Create educational content for the Scientific Python Blog#

About your organization#

With an extensive and high-quality ecosystem of libraries, scientific Python has emerged as the leading platform for data analysis. This ecosystem is sustained largely by volunteers working on independent projects with separate mailing lists, websites, roadmaps, documentation, engineering and packaging solutions, and governance structures.

The Scientific Python project aims to better coordinate the ecosystem and prepare the software projects in this ecosystem for the next decade of data science.

About your project#

Your project’s problem#

There is no shortage of blog posts around the web about how to use and explore different packages in the scientific Python ecosystem. However, some of it is outdated or incomplete, and many times doesn’t follow the best practices that would be advocated for by the maintainers of these packages.

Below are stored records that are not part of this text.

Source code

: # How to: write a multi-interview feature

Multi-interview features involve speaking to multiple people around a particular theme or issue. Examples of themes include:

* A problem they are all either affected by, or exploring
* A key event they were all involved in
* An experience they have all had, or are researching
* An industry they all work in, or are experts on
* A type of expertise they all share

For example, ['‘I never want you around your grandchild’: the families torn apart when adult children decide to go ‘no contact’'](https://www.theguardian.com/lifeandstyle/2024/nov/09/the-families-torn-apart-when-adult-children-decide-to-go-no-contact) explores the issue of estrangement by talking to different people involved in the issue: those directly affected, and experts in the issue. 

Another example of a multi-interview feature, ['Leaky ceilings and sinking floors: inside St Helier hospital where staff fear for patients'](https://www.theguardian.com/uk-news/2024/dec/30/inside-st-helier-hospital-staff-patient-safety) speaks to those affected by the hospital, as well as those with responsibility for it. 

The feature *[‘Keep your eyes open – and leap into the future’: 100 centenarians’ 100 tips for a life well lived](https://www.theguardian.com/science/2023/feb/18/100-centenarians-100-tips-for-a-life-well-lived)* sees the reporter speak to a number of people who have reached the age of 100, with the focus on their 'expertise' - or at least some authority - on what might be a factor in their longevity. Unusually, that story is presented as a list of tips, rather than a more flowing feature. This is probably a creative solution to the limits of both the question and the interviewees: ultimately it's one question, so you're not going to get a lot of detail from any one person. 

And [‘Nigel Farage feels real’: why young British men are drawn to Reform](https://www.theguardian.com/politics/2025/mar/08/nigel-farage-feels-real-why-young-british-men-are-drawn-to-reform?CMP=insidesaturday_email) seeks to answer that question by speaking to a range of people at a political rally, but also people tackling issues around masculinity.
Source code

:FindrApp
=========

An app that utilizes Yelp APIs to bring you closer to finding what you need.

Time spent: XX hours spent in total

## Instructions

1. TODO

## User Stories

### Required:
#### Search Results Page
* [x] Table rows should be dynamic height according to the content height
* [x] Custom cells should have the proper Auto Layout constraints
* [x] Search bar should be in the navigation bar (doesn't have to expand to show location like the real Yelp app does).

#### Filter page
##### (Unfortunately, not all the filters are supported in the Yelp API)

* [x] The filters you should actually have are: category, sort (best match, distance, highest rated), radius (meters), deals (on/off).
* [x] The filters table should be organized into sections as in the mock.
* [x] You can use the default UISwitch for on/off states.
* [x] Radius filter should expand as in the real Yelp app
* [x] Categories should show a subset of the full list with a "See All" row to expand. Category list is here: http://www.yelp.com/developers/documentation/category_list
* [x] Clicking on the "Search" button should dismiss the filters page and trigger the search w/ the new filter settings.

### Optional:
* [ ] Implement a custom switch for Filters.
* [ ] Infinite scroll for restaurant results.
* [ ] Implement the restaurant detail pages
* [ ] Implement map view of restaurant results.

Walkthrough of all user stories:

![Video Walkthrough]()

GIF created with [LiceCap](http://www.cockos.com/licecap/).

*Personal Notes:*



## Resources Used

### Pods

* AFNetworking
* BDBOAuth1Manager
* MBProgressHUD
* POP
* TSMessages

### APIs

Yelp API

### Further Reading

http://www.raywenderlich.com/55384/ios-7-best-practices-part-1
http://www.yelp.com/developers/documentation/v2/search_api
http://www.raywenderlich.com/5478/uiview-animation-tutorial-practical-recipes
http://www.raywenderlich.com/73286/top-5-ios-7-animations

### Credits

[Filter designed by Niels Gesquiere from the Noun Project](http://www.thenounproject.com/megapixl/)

In addition, we would like to create a central, community-driven location where Scientific Python projects can make announcements and share information.

Our project aims to be the definitive community blog—for people looking to make use of these libraries in education, research and industry, contribute to them, or maintain them—written, reviewed, and approved by the community of developers and users.

While our core projects (NumPy, SciPy, Matplotlib, scikit-image, NetworkX, etc.) will be regularly contributing content, we also would like to increase the number of contributors by providing support to newer members to generate high-quality, peer-reviewed blog posts.

Your project’s scope#

Our goal is to populate the https://blog.scientific-python.org/ website with high-quality content, reviewed and approved by the maintainers of the libraries in the ecosystem. The main goal of these documents is to centralize information relevant to all (or most) projects in the ecosystem, at the reduced cost of being maintained in one place.

This project aims to:

To ensure this project is successful, it is recommended that the technical writer has some familiarity with at least a few of Scientific Python’s core projects.

Measuring your project’s success#

We would consider the project successful if:

  • At least 3 blog posts were published on blog.scientific-python.org, by each of the technical writers.
  • Improved submission and review guide

Timeline#

We anticipate the project to be developed over six months including onboarding five technical writers, reviewing existing material, developing blog post ideas with the project mentors and blog editorial board, writing and revising the blog posts, as well as providing feedback on the submission and review process.

Dates Action Items
May Onboarding
June Review existing documentation
July Update contributor guide
August–October Create and edit content
November Project completion

Project budget#

Budget item Amount Running Total Notes/justifications
Technical writers (5) $15,000.00 $15,000.00 $3,000 / writer
TOTAL $15,000.00

Additional information#

The Scientific Python project is a new initiative, and this is our first time participating in Google Season of Docs. However, both Jarrod Millman and Ross Barnowski are established members of the Python community, with a vast collective experience in mentoring, managing and maintaining large open source projects.

Jarrod cofounded the Neuroimaging in Python project. He was the NumPy and SciPy release manager from 2007 to 2009. He cofounded NumFOCUS and served on its board from 2011 to 2015. Currently, he is the release manager of NetworkX and cofounder of the Scientific Python project.

Both mentors Jarrod and Ross have mentored many new contributors on multiple projects including NumPy, SciPy, and NetworkX. Ross has served as a co-mentor for three former GSoD students on the NumPy project, largely related to generating new content for tutorials, as well as refactoring existing user documentation.